Segundo dados tabulados pela BBC News
Brasil no Sistema de Informações Hospitalares do SUS, do Ministério da
Saúde, o Brasil registra ao menos seis abortos por dia em meninas de 10 a
14 anos, em média.
Só em 2020, foram ao menos 642 internações. O
país registra também uma média anual de 26 mil partos de mães com
idades entre 10 a 14 anos.
Desde 2008, foram registrados quase 32 mil abortos envolvendo garotas dessa faixa etária.
Se
forem consideradas as 20 mil internações nas quais constam dados de
raça ou cor de pele, 13,2 mil envolviam meninas pardas (66%) e 5,6 mil,
de brancas (28%). Esses dados incluem abortos realizados por razões
médicas, espontâneos e de outros tipos.
Das 20 cidades com mais
internações em números absolutos, todas são capitais, exceto Duque de
Caxias (RJ), Feira de Santana (BA) e Campos de Goytacazes (RJ). Não há
dados disponíveis sobre o sistema privado de saúde.
Casos de
estupro (não só de crianças) são uma das três situações em que o aborto é
permitido no Brasil. As outras duas são anencefalia ou risco de vida
para a mãe.
Nos últimos dez anos, o Brasil registrou, em média,
uma interrupção de gravidez por razões médicas por semana envolvendo
meninas de 10 a 14 anos. Em 2020, foram ao menos 34 ocorrências nesta
faixa etária e 1.022 incluindo mulheres de todas as idades.
"Toda
menina grávida de até 14 anos foi estuprada, não importa a
circunstância. O estupro de vulnerável é justamente em função da idade",
aponta Luciana Temer, que também é doutora em direito pela PUC-SP e
ex-secretária da Juventude, Esporte e Lazer do Estado de São Paulo.
Exposição ilegal
Violando
a legislação que protege crianças e adolescentes no Brasil, a militante
de extrema direita Sara Giromini, conhecida como Sara Winter, divulgou
detalhes que podem identificar o caso, inclusive a localização do
hospital em que a criança estava no momento.
Luciana Temer destaca
que o Estatuto da Criança e do Adolescente (ECA) protege a
identificação de todas as crianças e adolescentes. "O ECA protege
inclusive o nome do menor infrator, imagina a menina vítima.
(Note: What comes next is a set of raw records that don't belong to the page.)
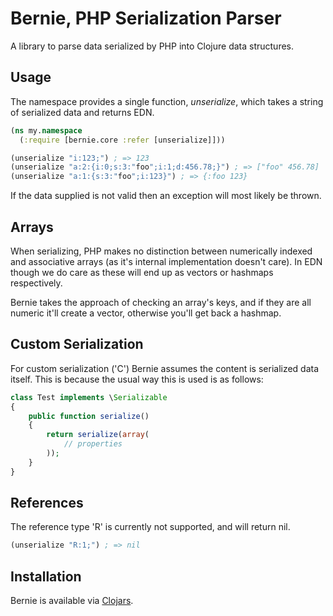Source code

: 
# Bernie, PHP Serialization Parser

A library to parse data serialized by PHP into Clojure data structures.

## Usage

The namespace provides a single function, _unserialize_, which takes a string
of serialized data and returns EDN.

```clojure
(ns my.namespace
  (:require [bernie.core :refer [unserialize]]))

(unserialize "i:123;") ; => 123
(unserialize "a:2:{i:0;s:3:"foo";i:1;d:456.78;}") ; => ["foo" 456.78]
(unserialize "a:1:{s:3:"foo";i:123}") ; => {:foo 123}
```

If the data supplied is not valid then an exception will most likely be thrown.

## Arrays

When serializing, PHP makes no distinction between numerically indexed and
associative arrays (as it's internal implementation doesn't care). In EDN
though we do care as these will end up as vectors or hashmaps respectively.

Bernie takes the approach of checking an array's keys, and if they are all
numeric it'll create a vector, otherwise you'll get back a hashmap.

## Custom Serialization

For custom serialization ('C') Bernie assumes the content is serialized data
itself.  This is because the usual way this is used is as follows:

```php
class Test implements \Serializable
{
    public function serialize()
    {
        return serialize(array(
            // properties
        ));
    }
}
```

## References

The reference type 'R' is currently not supported, and will return nil.

```clojure
(unserialize "R:1;") ; => nil
```

## Installation

Bernie is available via [Clojars](https://clojars.org/rodnaph/bernie).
Não podia
dar nome, nem o hospital, nenhum dado."
No local, um grupo de
pessoas fez um protesto contra o aborto legal da criança estuprada e
chegou a gritar "assassino" para tentar atacar o médico responsável pelo
procedimento autorizado pela Justiça, segundo vídeos divulgados pela
internet.
Por outro lado, também foram ao local mulheres que
apoiam o direito da criança de realizar o aborto legal. Elas defenderam
que a vida da menina está em risco e que o aborto legal é um direito
dela.
"Não vamos abrir mão da vida de uma menina de 10 anos.
Gravidez forçada é tortura. Gravidez aos 10 anos é morte. Aborto legal,
seguro e gratuito para não morrer", repetiu o grupo.
Luciana Temer aponta que a grande exposição do caso tende a aumentar o estigma em relação à vítima de violência sexual.
"Toda
violência sexual, principalmente contra meninas e meninos muito novos,
tem consequências sérias para eles e para as famílias. E quanto mais
notabilizado for o caso, pior. Esta menina vai ficar estigmatizada, essa
família vai ficar estigmatizada com toda essa repercussão", diz.
"Se
eu fosse avó pediria indenização financeira, inclusive por danos
morais, para quem divulgou. É um absurdo isso. Virou briga ideológica e
radical." (BBC News Brasil)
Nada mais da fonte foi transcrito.